Free : 'Orange se dit ouvert à tout, mais fait exactement le contraire'

Régulations

Nouvelle attaque contre les pratiques de l’opérateur historique en matière de fibre optique

Depuis quelques jours, Orange est dans l’oeil du cyclone. Le 21 avril dernier, dans un très virulent communiqué, l’association de consommateurs UFC Que Choisir dénonçait les pratiques de l’opérateur historique en matière de déploiement du réseau en fibre optique.

Comme le marché est loin d’être encadré, les opérateurs se lancent chacun de leur côté en déployant des réseaux dans les grandes villes. Free, Orange et Neuf Cegetel (les seuls à investir massivement dans la fibre) tentent d’arriver le premier dans un immeuble pour occuper le terrain face à un concurrent.

Mais Orange, grâce à ses nombreuses équipes, dispose d’un sacré avantage, selon l’association. L’opérateur “déploie beaucoup d’énergie pour gêner ses concurrents” : “d’une part ce dernier implante les points de mutualisation en pied d’immeuble, ce qui implique d’avoir d’importants effectifs pour couvrir un large territoire”. Enfin “Orange refuse, contrairement à ses concurrents, de divulguer où se trouvent ces points de raccordement”.Conséquence,“la concurrence, ne connaissant par les immeubles raccordés, n’est pas en mesure de proposer une alternative aux consommateurs fibrés par Orange”, peut-on lire dans un communiqué.

Aujourd’hui, dans un entretien au Figaro, Maxime Lobardini, directeur général de Free en remet une couche. “Orange ne joue pas le jeu. À Paris, nous déployons sans souci notre réseau sur le domaine public. Le problème se pose dès que nous voulons entrer dans le domaine privé, c’est-à-dire dans les immeubles. Orange dispose de ses relations anciennes avec les copropriétés pour signer des accords permettant d’installer la fibre dans les immeubles. Il va de soi qu’un seul réseau peut être installé par immeuble et qu’il doit être accessible aux autres opérateurs pour laisser aux foyers la liberté de choix. Les solutions techniques retenues par Orange et son refus de collaborer avec les autres opérateurs pour mettre en œuvre la mutualisation, en échangeant les informations relatives aux accords signés, font courir un grave risque de retour au monopole, avec son corollaire, la hausse des prix”.

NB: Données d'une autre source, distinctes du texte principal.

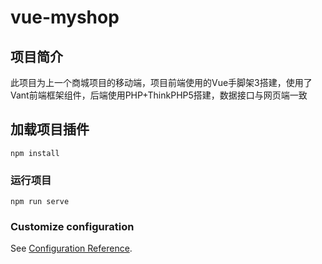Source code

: # vue-myshop

## 项目简介

此项目为上一个商城项目的移动端，项目前端使用的Vue手脚架3搭建，使用了Vant前端框架组件，后端使用PHP+ThinkPHP5搭建，数据接口与网页端一致

## 加载项目插件
```
npm install
```

### 运行项目
```
npm run serve
```

### Customize configuration
See [Configuration Reference](https://cli.vuejs.org/config/).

Orange conteste cette vision. L’opérateur rappelle ainsi qu’il a “mis au point une offre de mutualisation du génie civil et du câblage des immeubles”.Poudre aux yeux pour Free !

“Orange se dit ouvert à tout, mais fait exactement le contraire. Il nous met des bâtons dans les roues et retarde notre déploiement tout en intensifiant le sien. L’offre de «fourreaux» existe à titre expérimental, à la suite de notre saisine du Conseil de la concurrence.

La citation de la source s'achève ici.